=== Dataset records ===

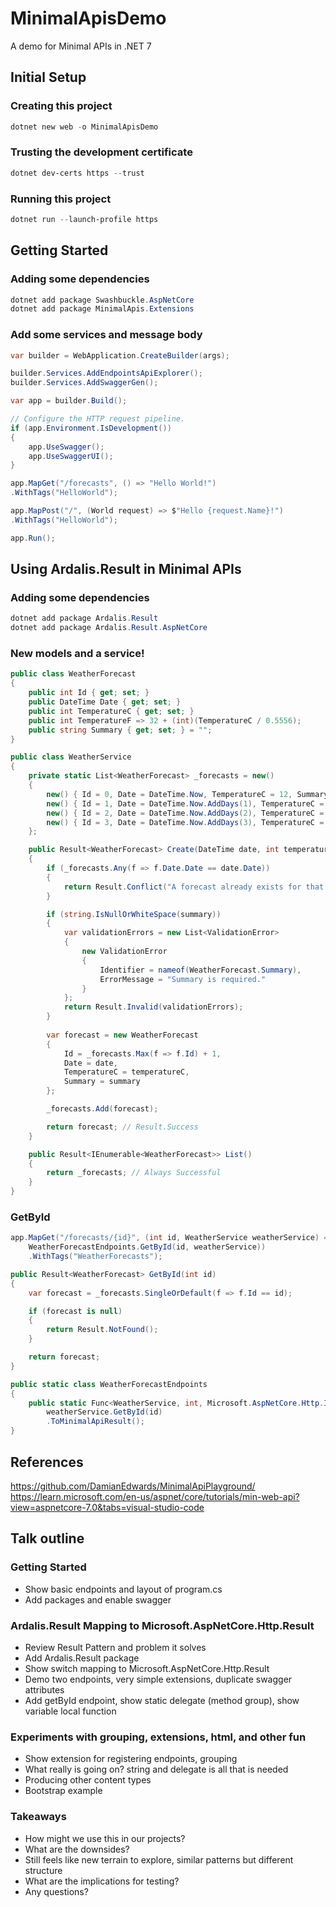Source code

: # MinimalApisDemo

A demo for Minimal APIs in .NET 7

## Initial Setup

### Creating this project 

```powershell
dotnet new web -o MinimalApisDemo
```

### Trusting the development certificate

```powershell
dotnet dev-certs https --trust
```

### Running this project

```powershell
dotnet run --launch-profile https
```

## Getting Started

### Adding some dependencies

```powershell 
dotnet add package Swashbuckle.AspNetCore
dotnet add package MinimalApis.Extensions
```

### Add some services and message body

```csharp
var builder = WebApplication.CreateBuilder(args);

builder.Services.AddEndpointsApiExplorer();
builder.Services.AddSwaggerGen();

var app = builder.Build();

// Configure the HTTP request pipeline.
if (app.Environment.IsDevelopment())
{
    app.UseSwagger();
    app.UseSwaggerUI();
}

app.MapGet("/forecasts", () => "Hello World!")
.WithTags("HelloWorld");

app.MapPost("/", (World request) => $"Hello {request.Name}!")
.WithTags("HelloWorld");

app.Run();
```

## Using Ardalis.Result in Minimal APIs

### Adding some dependencies

```powershell 
dotnet add package Ardalis.Result
dotnet add package Ardalis.Result.AspNetCore
```

### New models and a service!  

```csharp
public class WeatherForecast
{
    public int Id { get; set; }
    public DateTime Date { get; set; }
    public int TemperatureC { get; set; }
    public int TemperatureF => 32 + (int)(TemperatureC / 0.5556);
    public string Summary { get; set; } = "";
}

public class WeatherService
{
    private static List<WeatherForecast> _forecasts = new()
    {
        new() { Id = 0, Date = DateTime.Now, TemperatureC = 12, Summary = "Cool" },
        new() { Id = 1, Date = DateTime.Now.AddDays(1), TemperatureC = 21, Summary = "Warm" },
        new() { Id = 2, Date = DateTime.Now.AddDays(2), TemperatureC = 19, Summary = "Warm" },
        new() { Id = 3, Date = DateTime.Now.AddDays(3), TemperatureC = 32, Summary = "Hot" },
    };

    public Result<WeatherForecast> Create(DateTime date, int temperatureC, string summary)
    {
        if (_forecasts.Any(f => f.Date.Date == date.Date))
        {
            return Result.Conflict("A forecast already exists for that date.");
        }

        if (string.IsNullOrWhiteSpace(summary))
        {
            var validationErrors = new List<ValidationError>
            {
                new ValidationError
                {
                    Identifier = nameof(WeatherForecast.Summary),
                    ErrorMessage = "Summary is required."
                }
            };
            return Result.Invalid(validationErrors);
        }
        
        var forecast = new WeatherForecast
        {
            Id = _forecasts.Max(f => f.Id) + 1,
            Date = date,
            TemperatureC = temperatureC,
            Summary = summary
        };

        _forecasts.Add(forecast);

        return forecast; // Result.Success
    }

    public Result<IEnumerable<WeatherForecast>> List()
    {
        return _forecasts; // Always Successful
    }
}
```

### GetById
```csharp
app.MapGet("/forecasts/{id}", (int id, WeatherService weatherService) =>
    WeatherForecastEndpoints.GetById(id, weatherService))
    .WithTags("WeatherForecasts");

public Result<WeatherForecast> GetById(int id)
{
    var forecast = _forecasts.SingleOrDefault(f => f.Id == id);

    if (forecast is null)
    {
        return Result.NotFound();
    }

    return forecast;
}

public static class WeatherForecastEndpoints
{
    public static Func<WeatherService, int, Microsoft.AspNetCore.Http.IResult> GetWeatherForecastById = (weatherService, id) =>
        weatherService.GetById(id)
        .ToMinimalApiResult();
}
```

## References

https://github.com/DamianEdwards/MinimalApiPlayground/
https://learn.microsoft.com/en-us/aspnet/core/tutorials/min-web-api?view=aspnetcore-7.0&tabs=visual-studio-code


## Talk outline 

### Getting Started 

- Show basic endpoints and layout of program.cs
- Add packages and enable swagger

### Ardalis.Result Mapping to Microsoft.AspNetCore.Http.Result

- Review Result Pattern and problem it solves
- Add Ardalis.Result package
- Show switch mapping to Microsoft.AspNetCore.Http.Result
- Demo two endpoints, very simple extensions, duplicate swagger attributes
- Add getById endpoint, show static delegate (method group), show variable local function

### Experiments with grouping, extensions, html, and other fun

- Show extension for registering endpoints, grouping
- What really is going on? string and delegate is all that is needed
- Producing other content types
- Bootstrap example

### Takeaways 

- How might we use this in our projects?
- What are the downsides?
- Still feels like new terrain to explore, similar patterns but different structure
- What are the implications for testing?
- Any questions?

===

Problem:
An exact transcription of the material is required, without any pictures.

Response to the task:
Source code

: # MinimalApisDemo

A demo for Minimal APIs in .NET 7

## Initial Setup

### Creating this project 

```powershell
dotnet new web -o MinimalApisDemo
```

### Trusting the development certificate

```powershell
dotnet dev-certs https --trust
```

### Running this project

```powershell
dotnet run --launch-profile https
```

## Getting Started

### Adding some dependencies

```powershell 
dotnet add package Swashbuckle.AspNetCore
dotnet add package MinimalApis.Extensions
```

### Add some services and message body

```csharp
var builder = WebApplication.CreateBuilder(args);

builder.Services.AddEndpointsApiExplorer();
builder.Services.AddSwaggerGen();

var app = builder.Build();

// Configure the HTTP request pipeline.
if (app.Environment.IsDevelopment())
{
    app.UseSwagger();
    app.UseSwaggerUI();
}

app.MapGet("/forecasts", () => "Hello World!")
.WithTags("HelloWorld");

app.MapPost("/", (World request) => $"Hello {request.Name}!")
.WithTags("HelloWorld");

app.Run();
```

## Using Ardalis.Result in Minimal APIs

### Adding some dependencies

```powershell 
dotnet add package Ardalis.Result
dotnet add package Ardalis.Result.AspNetCore
```

### New models and a service!  

```csharp
public class WeatherForecast
{
    public int Id { get; set; }
    public DateTime Date { get; set; }
    public int TemperatureC { get; set; }
    public int TemperatureF => 32 + (int)(TemperatureC / 0.5556);
    public string Summary { get; set; } = "";
}

public class WeatherService
{
    private static List<WeatherForecast> _forecasts = new()
    {
        new() { Id = 0, Date = DateTime.Now, TemperatureC = 12, Summary = "Cool" },
        new() { Id = 1, Date = DateTime.Now.AddDays(1), TemperatureC = 21, Summary = "Warm" },
        new() { Id = 2, Date = DateTime.Now.AddDays(2), TemperatureC = 19, Summary = "Warm" },
        new() { Id = 3, Date = DateTime.Now.AddDays(3), TemperatureC = 32, Summary = "Hot" },
    };

    public Result<WeatherForecast> Create(DateTime date, int temperatureC, string summary)
    {
        if (_forecasts.Any(f => f.Date.Date == date.Date))
        {
            return Result.Conflict("A forecast already exists for that date.");
        }

        if (string.IsNullOrWhiteSpace(summary))
        {
            var validationErrors = new List<ValidationError>
            {
                new ValidationError
                {
                    Identifier = nameof(WeatherForecast.Summary),
                    ErrorMessage = "Summary is required."
                }
            };
            return Result.Invalid(validationErrors);
        }
        
        var forecast = new WeatherForecast
        {
            Id = _forecasts.Max(f => f.Id) + 1,
            Date = date,
            TemperatureC = temperatureC,
            Summary = summary
        };

        _forecasts.Add(forecast);

        return forecast; // Result.Success
    }

    public Result<IEnumerable<WeatherForecast>> List()
    {
        return _forecasts; // Always Successful
    }
}
```

### GetById
```csharp
app.MapGet("/forecasts/{id}", (int id, WeatherService weatherService) =>
    WeatherForecastEndpoints.GetById(id, weatherService))
    .WithTags("WeatherForecasts");

public Result<WeatherForecast> GetById(int id)
{
    var forecast = _forecasts.SingleOrDefault(f => f.Id == id);

    if (forecast is null)
    {
        return Result.NotFound();
    }

    return forecast;
}

public static class WeatherForecastEndpoints
{
    public static Func<WeatherService, int, Microsoft.AspNetCore.Http.IResult> GetWeatherForecastById = (weatherService, id) =>
        weatherService.GetById(id)
        .ToMinimalApiResult();
}
```

## References

https://github.com/DamianEdwards/MinimalApiPlayground/
https://learn.microsoft.com/en-us/aspnet/core/tutorials/min-web-api?view=aspnetcore-7.0&tabs=visual-studio-code


## Talk outline 

### Getting Started 

- Show basic endpoints and layout of program.cs
- Add packages and enable swagger

### Ardalis.Result Mapping to Microsoft.AspNetCore.Http.Result

- Review Result Pattern and problem it solves
- Add Ardalis.Result package
- Show switch mapping to Microsoft.AspNetCore.Http.Result
- Demo two endpoints, very simple extensions, duplicate swagger attributes
- Add getById endpoint, show static delegate (method group), show variable local function

### Experiments with grouping, extensions, html, and other fun

- Show extension for registering endpoints, grouping
- What really is going on? string and delegate is all that is needed
- Producing other content types
- Bootstrap example

### Takeaways 

- How might we use this in our projects?
- What are the downsides?
- Still feels like new terrain to explore, similar patterns but different structure
- What are the implications for testing?
- Any questions?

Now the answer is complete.